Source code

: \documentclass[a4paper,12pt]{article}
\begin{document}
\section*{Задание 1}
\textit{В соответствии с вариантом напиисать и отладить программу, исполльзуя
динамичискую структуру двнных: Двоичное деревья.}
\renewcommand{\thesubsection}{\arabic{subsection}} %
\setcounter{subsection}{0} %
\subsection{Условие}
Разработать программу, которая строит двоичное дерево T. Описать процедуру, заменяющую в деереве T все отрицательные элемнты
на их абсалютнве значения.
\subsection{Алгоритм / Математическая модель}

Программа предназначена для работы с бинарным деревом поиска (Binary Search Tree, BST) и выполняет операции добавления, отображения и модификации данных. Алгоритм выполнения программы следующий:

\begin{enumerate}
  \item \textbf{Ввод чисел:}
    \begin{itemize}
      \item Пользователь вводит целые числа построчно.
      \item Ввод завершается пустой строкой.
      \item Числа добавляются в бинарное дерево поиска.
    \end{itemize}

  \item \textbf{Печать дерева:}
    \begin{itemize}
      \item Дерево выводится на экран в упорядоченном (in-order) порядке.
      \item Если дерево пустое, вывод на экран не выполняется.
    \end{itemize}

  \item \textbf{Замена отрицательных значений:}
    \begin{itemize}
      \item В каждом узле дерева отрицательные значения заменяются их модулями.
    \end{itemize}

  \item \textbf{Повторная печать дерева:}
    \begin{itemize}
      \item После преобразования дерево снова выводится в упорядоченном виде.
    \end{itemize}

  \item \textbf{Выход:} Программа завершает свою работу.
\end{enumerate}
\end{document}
* * * * *
■ **ABOUT THIS EXERCISE**
Everything above must be retyped. Keep each record exactly the same.

■ **PROBLEM SOLUTION**
Source code

: \documentclass[a4paper,12pt]{article}
\begin{document}
\section*{Задание 1}
\textit{В соответствии с вариантом напиисать и отладить программу, исполльзуя
динамичискую структуру двнных: Двоичное деревья.}
\renewcommand{\thesubsection}{\arabic{subsection}} %
\setcounter{subsection}{0} %
\subsection{Условие}
Разработать программу, которая строит двоичное дерево T. Описать процедуру, заменяющую в деереве T все отрицательные элемнты
на их абсалютнве значения.
\subsection{Алгоритм / Математическая модель}

Программа предназначена для работы с бинарным деревом поиска (Binary Search Tree, BST) и выполняет операции добавления, отображения и модификации данных. Алгоритм выполнения программы следующий:

\begin{enumerate}
  \item \textbf{Ввод чисел:}
    \begin{itemize}
      \item Пользователь вводит целые числа построчно.
      \item Ввод завершается пустой строкой.
      \item Числа добавляются в бинарное дерево поиска.
    \end{itemize}

  \item \textbf{Печать дерева:}
    \begin{itemize}
      \item Дерево выводится на экран в упорядоченном (in-order) порядке.
      \item Если дерево пустое, вывод на экран не выполняется.
    \end{itemize}

  \item \textbf{Замена отрицательных значений:}
    \begin{itemize}
      \item В каждом узле дерева отрицательные значения заменяются их модулями.
    \end{itemize}

  \item \textbf{Повторная печать дерева:}
    \begin{itemize}
      \item После преобразования дерево снова выводится в упорядоченном виде.
    \end{itemize}

  \item \textbf{Выход:} Программа завершает свою работу.
\end{enumerate}
\end{document}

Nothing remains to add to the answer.